◆ WHAT YOU ARE ASKED TO DO ◆
When a line in the data below includes "content", pick it out and copy it.

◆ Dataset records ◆
########

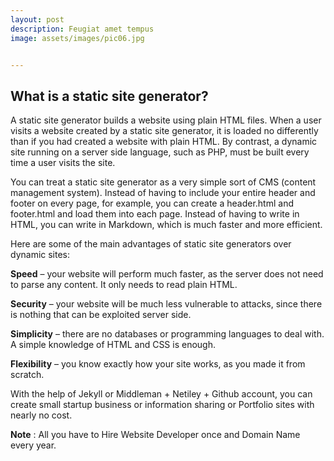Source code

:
 ```yaml
---
layout: post
description: Feugiat amet tempus
image: assets/images/pic06.jpg


---
```



## What is a static site generator?

A static site generator builds a website using plain HTML files. When a user visits a website created by a static site generator, it is loaded no differently than if you had created a website with plain HTML. By contrast, a dynamic site running on a server side language, such as PHP, must be built every time a user visits the site.

You can treat a static site generator as a very simple sort of CMS (content management system). Instead of having to include your entire header and footer on every page, for example, you can create a header.html and footer.html and load them into each page. Instead of having to write in HTML, you can write in Markdown, which is much faster and more efficient.

Here are some of the main advantages of static site generators over dynamic sites:

**Speed** – your website will perform much faster, as the server does not need to parse any content. It only needs to read plain HTML.

**Security** – your website will be much less vulnerable to attacks, since there is nothing that can be exploited server side.

**Simplicity** – there are no databases or programming languages to deal with. A simple knowledge of HTML and CSS is enough.

**Flexibility** – you know exactly how your site works, as you made it from scratch.

With the help of Jekyll or Middleman + Netiley + Github account, you can create small startup business or information sharing or Portfolio sites with nearly no cost.

**Note** : All you have to Hire Website Developer once and Domain Name every year.   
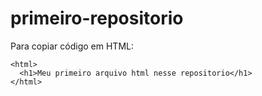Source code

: # primeiro-repositorio

Para copiar código em HTML:
```
<html>
  <h1>Meu primeiro arquivo html nesse repositorio</h1>
</html>
```
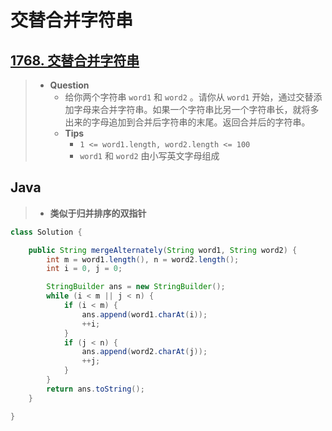 # 交替合并字符串

## [1768. 交替合并字符串](https://leetcode.cn/problems/merge-strings-alternately/)

> - **Question**
>   - 给你两个字符串 `word1` 和 `word2` 。请你从 `word1` 开始，通过交替添加字母来合并字符串。如果一个字符串比另一个字符串长，就将多出来的字母追加到合并后字符串的末尾。返回合并后的字符串。
>   - **Tips**
>     - `1 <= word1.length, word2.length <= 100`
>     - `word1` 和 `word2` 由小写英文字母组成

## Java

> - **类似于归并排序的双指针**

```java
class Solution {

    public String mergeAlternately(String word1, String word2) {
        int m = word1.length(), n = word2.length();
        int i = 0, j = 0;

        StringBuilder ans = new StringBuilder();
        while (i < m || j < n) {
            if (i < m) {
                ans.append(word1.charAt(i));
                ++i;
            }
            if (j < n) {
                ans.append(word2.charAt(j));
                ++j;
            }
        }
        return ans.toString();
    }

}
```
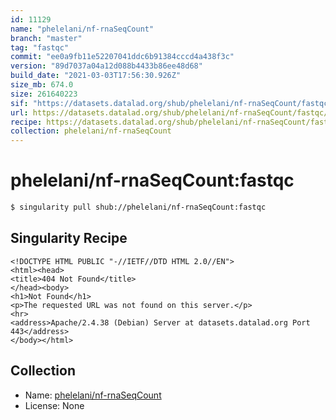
 ```yaml
---
id: 11129
name: "phelelani/nf-rnaSeqCount"
branch: "master"
tag: "fastqc"
commit: "ee0a9fb11e52207041ddc6b91384cccd4a438f3c"
version: "89d7037a04a12d088b4433b86ee48d68"
build_date: "2021-03-03T17:56:30.926Z"
size_mb: 674.0
size: 261640223
sif: "https://datasets.datalad.org/shub/phelelani/nf-rnaSeqCount/fastqc/2021-03-03-ee0a9fb1-89d7037a/89d7037a04a12d088b4433b86ee48d68.sif"
url: https://datasets.datalad.org/shub/phelelani/nf-rnaSeqCount/fastqc/2021-03-03-ee0a9fb1-89d7037a/
recipe: https://datasets.datalad.org/shub/phelelani/nf-rnaSeqCount/fastqc/2021-03-03-ee0a9fb1-89d7037a/Singularity
collection: phelelani/nf-rnaSeqCount
---
```


# phelelani/nf-rnaSeqCount:fastqc

```bash
$ singularity pull shub://phelelani/nf-rnaSeqCount:fastqc
```

## Singularity Recipe

```singularity
<!DOCTYPE HTML PUBLIC "-//IETF//DTD HTML 2.0//EN">
<html><head>
<title>404 Not Found</title>
</head><body>
<h1>Not Found</h1>
<p>The requested URL was not found on this server.</p>
<hr>
<address>Apache/2.4.38 (Debian) Server at datasets.datalad.org Port 443</address>
</body></html>
```

## Collection

 - Name: [phelelani/nf-rnaSeqCount](https://github.com/phelelani/nf-rnaSeqCount)
 - License: None

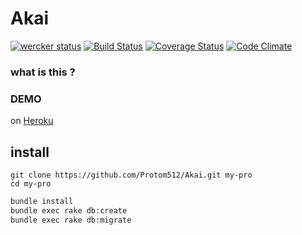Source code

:# Akai
[![wercker status](https://app.wercker.com/status/a494c33c49cb83f85b745a18985f023a/m/ "wercker status")](https://app.wercker.com/project/byKey/a494c33c49cb83f85b745a18985f023a)
[![Build Status](https://travis-ci.org/Protom512/Akai.svg?branch=develop)](https://travis-ci.org/Protom512/Akai)
[![Coverage Status](https://coveralls.io/repos/github/Protom512/Akai/badge.svg?branch=master)](https://coveralls.io/github/Protom512/Akai?branch=master)
[![Code Climate](https://codeclimate.com/github/Protom512/Akai/badges/gpa.svg)](https://codeclimate.com/github/Protom512/Akai)


### what is this ? 

### DEMO
on [Heroku](https://peaceful-crag-90475.herokuapp.com/ )

## install
```
git clone https://github.com/Protom512/Akai.git my-pro
cd my-pro
```

```sh
bundle install
bundle exec rake db:create
bundle exec rake db:migrate
```
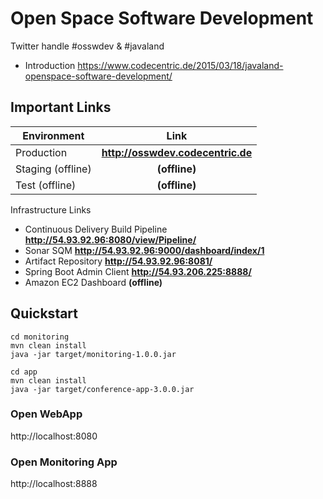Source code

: # Open Space Software Development

Twitter handle #osswdev & #javaland

* Introduction https://www.codecentric.de/2015/03/18/javaland-openspace-software-development/

## Important Links

| Environment         | Link          | 
| ------------------- |:-------------:|
| Production | **http://osswdev.codecentric.de** |
| Staging (offline)   | **(offline)** | 
| Test (offline)      | **(offline)** |

Infrastructure Links

* Continuous Delivery Build Pipeline **http://54.93.92.96:8080/view/Pipeline/**
* Sonar SQM **http://54.93.92.96:9000/dashboard/index/1**
* Artifact Repository **http://54.93.92.96:8081/**
* Spring Boot Admin Client **http://54.93.206.225:8888/**
* Amazon EC2 Dashboard **(offline)**

## Quickstart

```
cd monitoring
mvn clean install 
java -jar target/monitoring-1.0.0.jar

cd app
mvn clean install
java -jar target/conference-app-3.0.0.jar
```

### Open WebApp
http://localhost:8080

### Open Monitoring App
http://localhost:8888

########

◆ RESULT OF THE TASK ◆
You can treat a static site generator as a very simple sort of CMS (content management system). Instead of having to include your entire header and footer on every page, for example, you can create a header.html and footer.html and load them into each page. Instead of having to write in HTML, you can write in Markdown, which is much faster and more efficient.
**Speed** – your website will perform much faster, as the server does not need to parse any content. It only needs to read plain HTML.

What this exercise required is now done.